Task description -
Filtering the records below, copy only those lines that include the word "Graphics".

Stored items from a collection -

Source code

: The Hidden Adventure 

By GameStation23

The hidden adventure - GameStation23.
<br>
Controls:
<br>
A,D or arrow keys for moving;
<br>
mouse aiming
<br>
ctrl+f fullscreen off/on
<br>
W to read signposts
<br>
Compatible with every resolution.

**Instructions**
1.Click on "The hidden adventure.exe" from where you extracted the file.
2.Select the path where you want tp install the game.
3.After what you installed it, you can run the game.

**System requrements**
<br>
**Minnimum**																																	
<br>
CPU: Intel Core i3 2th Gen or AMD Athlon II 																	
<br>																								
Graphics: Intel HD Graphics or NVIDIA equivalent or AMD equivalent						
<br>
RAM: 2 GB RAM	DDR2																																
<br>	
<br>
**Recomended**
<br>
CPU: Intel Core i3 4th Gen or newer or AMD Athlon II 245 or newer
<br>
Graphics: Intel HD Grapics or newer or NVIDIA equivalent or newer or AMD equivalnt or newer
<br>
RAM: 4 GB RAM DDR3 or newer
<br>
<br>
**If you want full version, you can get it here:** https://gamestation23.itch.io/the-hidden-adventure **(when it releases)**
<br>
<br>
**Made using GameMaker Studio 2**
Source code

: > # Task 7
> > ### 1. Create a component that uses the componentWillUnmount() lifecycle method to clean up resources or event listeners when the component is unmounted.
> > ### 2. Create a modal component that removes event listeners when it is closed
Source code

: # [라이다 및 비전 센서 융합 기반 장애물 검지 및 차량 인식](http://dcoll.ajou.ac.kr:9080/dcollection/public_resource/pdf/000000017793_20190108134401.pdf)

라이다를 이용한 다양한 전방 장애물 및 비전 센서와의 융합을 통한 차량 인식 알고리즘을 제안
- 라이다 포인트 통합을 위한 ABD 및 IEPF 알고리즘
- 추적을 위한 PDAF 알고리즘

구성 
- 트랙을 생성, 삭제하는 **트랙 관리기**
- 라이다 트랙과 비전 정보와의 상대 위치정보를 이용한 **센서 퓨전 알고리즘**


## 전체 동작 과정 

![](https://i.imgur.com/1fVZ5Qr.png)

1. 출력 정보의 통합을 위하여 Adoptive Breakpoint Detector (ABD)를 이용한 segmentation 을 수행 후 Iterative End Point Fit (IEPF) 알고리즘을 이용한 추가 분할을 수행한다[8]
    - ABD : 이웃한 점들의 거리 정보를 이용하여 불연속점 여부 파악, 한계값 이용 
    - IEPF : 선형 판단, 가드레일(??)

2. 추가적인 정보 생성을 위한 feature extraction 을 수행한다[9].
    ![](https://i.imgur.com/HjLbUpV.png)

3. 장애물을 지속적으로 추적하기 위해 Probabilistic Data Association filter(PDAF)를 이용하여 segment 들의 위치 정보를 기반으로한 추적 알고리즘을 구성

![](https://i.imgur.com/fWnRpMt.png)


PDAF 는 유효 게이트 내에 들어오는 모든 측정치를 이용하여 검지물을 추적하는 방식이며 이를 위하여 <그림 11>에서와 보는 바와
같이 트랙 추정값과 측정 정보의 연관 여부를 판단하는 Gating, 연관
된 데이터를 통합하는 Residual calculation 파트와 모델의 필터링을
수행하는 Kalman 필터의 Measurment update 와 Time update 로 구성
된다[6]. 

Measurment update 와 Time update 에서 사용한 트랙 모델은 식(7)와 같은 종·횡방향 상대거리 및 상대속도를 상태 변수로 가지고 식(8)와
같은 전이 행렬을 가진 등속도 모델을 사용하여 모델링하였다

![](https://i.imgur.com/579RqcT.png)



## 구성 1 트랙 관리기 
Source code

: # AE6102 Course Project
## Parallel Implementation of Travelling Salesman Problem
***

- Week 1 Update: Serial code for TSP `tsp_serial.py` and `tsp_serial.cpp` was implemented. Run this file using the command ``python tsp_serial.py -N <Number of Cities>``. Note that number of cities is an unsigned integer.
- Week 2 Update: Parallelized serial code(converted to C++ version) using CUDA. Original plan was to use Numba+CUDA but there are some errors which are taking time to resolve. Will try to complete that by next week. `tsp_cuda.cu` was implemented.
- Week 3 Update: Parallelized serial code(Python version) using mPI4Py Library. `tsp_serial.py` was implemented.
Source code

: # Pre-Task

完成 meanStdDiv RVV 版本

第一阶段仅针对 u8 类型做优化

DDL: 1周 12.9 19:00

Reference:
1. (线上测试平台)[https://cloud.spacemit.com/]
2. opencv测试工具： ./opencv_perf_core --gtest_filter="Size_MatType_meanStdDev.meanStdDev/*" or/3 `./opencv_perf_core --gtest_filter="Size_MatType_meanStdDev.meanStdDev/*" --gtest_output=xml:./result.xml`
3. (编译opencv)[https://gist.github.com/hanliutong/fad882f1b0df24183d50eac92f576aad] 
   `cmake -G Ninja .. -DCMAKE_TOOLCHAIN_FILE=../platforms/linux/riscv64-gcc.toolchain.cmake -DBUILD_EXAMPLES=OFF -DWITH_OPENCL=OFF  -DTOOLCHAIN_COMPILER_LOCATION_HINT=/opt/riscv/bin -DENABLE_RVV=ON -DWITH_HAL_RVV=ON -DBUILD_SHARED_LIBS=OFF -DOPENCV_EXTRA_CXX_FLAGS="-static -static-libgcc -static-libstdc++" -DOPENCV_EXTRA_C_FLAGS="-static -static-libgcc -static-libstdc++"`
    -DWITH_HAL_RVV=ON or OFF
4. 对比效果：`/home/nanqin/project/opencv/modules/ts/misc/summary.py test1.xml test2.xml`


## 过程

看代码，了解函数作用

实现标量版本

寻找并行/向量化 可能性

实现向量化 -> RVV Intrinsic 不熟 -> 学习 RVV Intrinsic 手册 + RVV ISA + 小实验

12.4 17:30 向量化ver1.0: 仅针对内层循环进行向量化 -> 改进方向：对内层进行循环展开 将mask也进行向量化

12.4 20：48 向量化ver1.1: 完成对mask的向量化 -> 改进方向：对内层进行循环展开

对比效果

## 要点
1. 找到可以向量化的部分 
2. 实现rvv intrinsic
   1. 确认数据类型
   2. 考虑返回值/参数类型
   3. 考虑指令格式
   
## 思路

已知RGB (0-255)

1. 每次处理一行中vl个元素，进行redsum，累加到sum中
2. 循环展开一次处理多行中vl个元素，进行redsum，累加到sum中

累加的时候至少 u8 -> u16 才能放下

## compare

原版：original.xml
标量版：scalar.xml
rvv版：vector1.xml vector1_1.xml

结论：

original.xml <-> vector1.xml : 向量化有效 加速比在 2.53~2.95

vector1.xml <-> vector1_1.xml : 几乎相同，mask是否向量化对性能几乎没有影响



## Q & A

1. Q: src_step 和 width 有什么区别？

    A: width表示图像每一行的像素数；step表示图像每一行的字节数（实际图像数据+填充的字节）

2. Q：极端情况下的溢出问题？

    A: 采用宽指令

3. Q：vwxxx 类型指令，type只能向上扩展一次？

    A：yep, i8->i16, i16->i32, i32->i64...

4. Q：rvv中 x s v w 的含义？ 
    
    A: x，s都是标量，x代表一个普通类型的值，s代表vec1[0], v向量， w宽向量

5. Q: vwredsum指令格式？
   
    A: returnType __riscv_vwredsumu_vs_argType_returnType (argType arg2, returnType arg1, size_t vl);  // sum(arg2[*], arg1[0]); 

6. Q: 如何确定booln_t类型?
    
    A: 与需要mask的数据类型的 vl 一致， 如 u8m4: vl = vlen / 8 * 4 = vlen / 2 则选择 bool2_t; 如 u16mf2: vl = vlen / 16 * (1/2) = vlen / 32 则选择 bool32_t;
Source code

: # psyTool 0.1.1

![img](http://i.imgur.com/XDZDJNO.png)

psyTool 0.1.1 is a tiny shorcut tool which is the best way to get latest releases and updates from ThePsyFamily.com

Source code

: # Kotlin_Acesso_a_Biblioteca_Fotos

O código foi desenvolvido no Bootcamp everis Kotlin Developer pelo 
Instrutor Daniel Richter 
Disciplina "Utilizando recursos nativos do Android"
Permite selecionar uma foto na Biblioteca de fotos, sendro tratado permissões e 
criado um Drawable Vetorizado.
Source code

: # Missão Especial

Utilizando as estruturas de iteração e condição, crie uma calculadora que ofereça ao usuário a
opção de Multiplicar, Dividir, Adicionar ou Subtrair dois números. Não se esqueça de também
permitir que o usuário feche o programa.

Problem solution -
Graphics: Intel HD Graphics or NVIDIA equivalent or AMD equivalent						
Graphics: Intel HD Grapics or newer or NVIDIA equivalent or newer or AMD equivalnt or newer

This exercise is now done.